**Data for processing:**

-- Opening Marker --

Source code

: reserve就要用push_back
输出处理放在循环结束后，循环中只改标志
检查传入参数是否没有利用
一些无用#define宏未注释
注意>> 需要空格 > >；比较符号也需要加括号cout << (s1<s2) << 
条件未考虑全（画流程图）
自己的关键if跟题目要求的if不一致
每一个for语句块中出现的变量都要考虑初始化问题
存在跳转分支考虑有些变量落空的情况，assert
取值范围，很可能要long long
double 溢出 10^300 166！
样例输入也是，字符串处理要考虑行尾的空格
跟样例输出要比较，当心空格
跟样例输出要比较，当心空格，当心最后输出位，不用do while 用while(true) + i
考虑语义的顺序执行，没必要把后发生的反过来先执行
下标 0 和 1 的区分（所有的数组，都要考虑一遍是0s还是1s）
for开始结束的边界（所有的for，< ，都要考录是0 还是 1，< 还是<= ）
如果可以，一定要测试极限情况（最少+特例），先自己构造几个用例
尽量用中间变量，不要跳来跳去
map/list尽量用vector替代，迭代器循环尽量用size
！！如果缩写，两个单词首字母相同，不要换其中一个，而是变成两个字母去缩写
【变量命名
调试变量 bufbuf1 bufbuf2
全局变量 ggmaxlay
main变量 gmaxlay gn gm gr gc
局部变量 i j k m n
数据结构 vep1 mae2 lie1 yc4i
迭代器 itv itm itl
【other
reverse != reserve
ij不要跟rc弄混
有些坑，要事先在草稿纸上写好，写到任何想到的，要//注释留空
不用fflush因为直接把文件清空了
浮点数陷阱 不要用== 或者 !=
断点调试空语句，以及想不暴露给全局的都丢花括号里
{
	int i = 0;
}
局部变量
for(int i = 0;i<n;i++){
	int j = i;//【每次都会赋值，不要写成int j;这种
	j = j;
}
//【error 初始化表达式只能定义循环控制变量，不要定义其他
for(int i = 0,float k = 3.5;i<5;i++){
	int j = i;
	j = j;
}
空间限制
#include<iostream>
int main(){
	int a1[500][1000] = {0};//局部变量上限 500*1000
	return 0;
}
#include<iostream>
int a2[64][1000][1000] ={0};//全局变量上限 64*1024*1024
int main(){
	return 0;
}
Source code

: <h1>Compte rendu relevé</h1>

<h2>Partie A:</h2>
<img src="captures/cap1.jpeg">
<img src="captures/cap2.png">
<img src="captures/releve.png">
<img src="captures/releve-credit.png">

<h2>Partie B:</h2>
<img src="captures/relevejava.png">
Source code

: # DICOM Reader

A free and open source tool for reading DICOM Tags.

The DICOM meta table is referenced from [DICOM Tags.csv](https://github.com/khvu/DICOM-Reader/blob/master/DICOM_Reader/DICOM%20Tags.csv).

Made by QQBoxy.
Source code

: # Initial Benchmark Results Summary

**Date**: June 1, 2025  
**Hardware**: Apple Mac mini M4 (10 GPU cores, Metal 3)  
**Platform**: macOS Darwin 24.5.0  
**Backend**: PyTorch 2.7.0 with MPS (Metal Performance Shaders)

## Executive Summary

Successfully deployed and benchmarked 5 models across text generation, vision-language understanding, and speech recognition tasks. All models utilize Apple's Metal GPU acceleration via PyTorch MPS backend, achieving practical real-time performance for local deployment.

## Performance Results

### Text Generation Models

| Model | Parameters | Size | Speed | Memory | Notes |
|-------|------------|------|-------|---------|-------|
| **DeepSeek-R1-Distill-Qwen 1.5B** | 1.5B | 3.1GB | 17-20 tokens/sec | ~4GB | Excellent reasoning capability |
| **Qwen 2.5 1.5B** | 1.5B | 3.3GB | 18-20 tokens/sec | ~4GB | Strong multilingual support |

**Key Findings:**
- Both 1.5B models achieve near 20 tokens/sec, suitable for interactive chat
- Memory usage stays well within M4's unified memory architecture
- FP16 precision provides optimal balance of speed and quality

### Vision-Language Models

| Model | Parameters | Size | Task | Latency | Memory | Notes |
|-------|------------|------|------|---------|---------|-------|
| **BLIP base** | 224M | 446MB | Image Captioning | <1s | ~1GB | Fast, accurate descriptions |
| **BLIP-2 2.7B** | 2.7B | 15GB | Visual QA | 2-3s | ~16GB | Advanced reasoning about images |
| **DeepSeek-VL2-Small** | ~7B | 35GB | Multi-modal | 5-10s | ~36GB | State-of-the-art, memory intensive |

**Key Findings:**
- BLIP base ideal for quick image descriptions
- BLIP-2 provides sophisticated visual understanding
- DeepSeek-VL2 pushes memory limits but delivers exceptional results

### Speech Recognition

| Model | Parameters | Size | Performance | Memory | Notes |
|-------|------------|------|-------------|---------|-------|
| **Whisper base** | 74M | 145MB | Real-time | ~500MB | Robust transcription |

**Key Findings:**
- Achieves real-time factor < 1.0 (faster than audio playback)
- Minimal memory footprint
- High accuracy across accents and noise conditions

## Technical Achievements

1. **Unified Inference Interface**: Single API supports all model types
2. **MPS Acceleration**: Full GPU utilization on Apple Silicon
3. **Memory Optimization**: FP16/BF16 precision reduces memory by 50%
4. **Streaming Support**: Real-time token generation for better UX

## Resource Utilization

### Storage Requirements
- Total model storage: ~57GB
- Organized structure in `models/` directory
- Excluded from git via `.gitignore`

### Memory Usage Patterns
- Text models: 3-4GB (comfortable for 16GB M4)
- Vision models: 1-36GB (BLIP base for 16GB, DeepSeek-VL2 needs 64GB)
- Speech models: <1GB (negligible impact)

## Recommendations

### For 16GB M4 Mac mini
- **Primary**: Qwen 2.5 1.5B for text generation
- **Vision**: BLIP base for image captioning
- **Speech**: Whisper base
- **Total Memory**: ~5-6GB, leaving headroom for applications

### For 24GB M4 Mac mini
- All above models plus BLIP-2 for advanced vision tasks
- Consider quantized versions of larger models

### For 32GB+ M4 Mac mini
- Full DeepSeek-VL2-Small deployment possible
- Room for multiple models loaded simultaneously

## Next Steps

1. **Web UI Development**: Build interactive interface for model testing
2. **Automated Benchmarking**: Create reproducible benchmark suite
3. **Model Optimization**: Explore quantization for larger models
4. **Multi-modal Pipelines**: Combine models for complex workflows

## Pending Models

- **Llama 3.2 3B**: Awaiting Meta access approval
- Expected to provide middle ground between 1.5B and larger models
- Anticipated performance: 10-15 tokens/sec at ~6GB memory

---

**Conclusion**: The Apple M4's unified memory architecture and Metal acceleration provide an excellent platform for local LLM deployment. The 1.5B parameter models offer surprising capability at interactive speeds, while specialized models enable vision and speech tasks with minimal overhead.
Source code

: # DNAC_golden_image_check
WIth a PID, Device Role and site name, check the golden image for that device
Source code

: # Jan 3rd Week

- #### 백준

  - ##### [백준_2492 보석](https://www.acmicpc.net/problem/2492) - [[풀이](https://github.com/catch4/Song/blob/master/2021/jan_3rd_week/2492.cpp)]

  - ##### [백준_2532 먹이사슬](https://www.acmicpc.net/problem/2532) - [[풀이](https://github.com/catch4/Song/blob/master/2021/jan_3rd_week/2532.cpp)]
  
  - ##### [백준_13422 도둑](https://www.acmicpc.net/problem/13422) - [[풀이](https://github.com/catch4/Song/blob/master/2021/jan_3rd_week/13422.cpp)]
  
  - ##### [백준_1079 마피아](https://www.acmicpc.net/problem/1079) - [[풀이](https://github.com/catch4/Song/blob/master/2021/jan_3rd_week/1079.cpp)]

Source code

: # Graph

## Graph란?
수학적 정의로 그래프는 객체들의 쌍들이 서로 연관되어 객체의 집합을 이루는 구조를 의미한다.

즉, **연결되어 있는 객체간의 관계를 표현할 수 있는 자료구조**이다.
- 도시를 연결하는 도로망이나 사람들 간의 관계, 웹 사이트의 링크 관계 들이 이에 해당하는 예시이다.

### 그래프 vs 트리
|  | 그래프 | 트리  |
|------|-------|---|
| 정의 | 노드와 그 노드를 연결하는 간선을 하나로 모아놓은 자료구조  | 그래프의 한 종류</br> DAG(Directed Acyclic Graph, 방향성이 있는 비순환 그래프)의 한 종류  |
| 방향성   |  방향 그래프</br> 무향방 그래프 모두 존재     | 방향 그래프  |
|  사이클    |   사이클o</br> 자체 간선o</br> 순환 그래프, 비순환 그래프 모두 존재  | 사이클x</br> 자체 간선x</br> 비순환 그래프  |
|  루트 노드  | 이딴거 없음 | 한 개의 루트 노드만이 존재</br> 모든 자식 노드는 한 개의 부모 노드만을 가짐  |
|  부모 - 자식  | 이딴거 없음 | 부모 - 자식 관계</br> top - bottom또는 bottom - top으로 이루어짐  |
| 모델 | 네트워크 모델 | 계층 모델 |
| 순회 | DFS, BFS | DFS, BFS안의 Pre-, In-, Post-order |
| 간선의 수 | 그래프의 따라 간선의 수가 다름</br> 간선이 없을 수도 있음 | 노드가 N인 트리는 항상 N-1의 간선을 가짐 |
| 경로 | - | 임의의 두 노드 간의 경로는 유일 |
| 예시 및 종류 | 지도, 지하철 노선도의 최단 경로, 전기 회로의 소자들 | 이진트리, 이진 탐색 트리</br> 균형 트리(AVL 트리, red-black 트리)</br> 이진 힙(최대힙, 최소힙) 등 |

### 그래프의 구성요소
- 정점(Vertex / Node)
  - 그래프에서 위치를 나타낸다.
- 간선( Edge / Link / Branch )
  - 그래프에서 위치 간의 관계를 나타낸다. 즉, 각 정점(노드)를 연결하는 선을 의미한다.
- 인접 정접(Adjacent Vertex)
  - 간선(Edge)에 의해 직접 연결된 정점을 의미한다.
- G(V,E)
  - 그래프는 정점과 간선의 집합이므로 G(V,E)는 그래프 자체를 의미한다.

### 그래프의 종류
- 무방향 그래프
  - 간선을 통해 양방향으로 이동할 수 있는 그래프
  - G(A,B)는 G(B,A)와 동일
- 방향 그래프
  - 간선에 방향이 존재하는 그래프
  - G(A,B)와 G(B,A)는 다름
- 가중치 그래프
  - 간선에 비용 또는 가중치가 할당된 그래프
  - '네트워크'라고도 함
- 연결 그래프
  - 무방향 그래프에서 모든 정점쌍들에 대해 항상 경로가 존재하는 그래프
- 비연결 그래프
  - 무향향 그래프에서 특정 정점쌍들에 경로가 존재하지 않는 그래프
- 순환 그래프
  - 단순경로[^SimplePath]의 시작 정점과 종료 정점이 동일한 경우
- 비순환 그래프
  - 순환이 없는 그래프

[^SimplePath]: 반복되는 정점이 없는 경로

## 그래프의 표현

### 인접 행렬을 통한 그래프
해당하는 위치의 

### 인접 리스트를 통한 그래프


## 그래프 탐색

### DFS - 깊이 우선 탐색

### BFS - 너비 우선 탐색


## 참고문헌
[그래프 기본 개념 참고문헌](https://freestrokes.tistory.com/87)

-- Closing Marker --

**Aim of the exercise:** Go through the material and report each line that holds the string "Optimization".

**Response to the task:**
3. **Memory Optimization**: FP16/BF16 precision reduces memory by 50%
3. **Model Optimization**: Explore quantization for larger models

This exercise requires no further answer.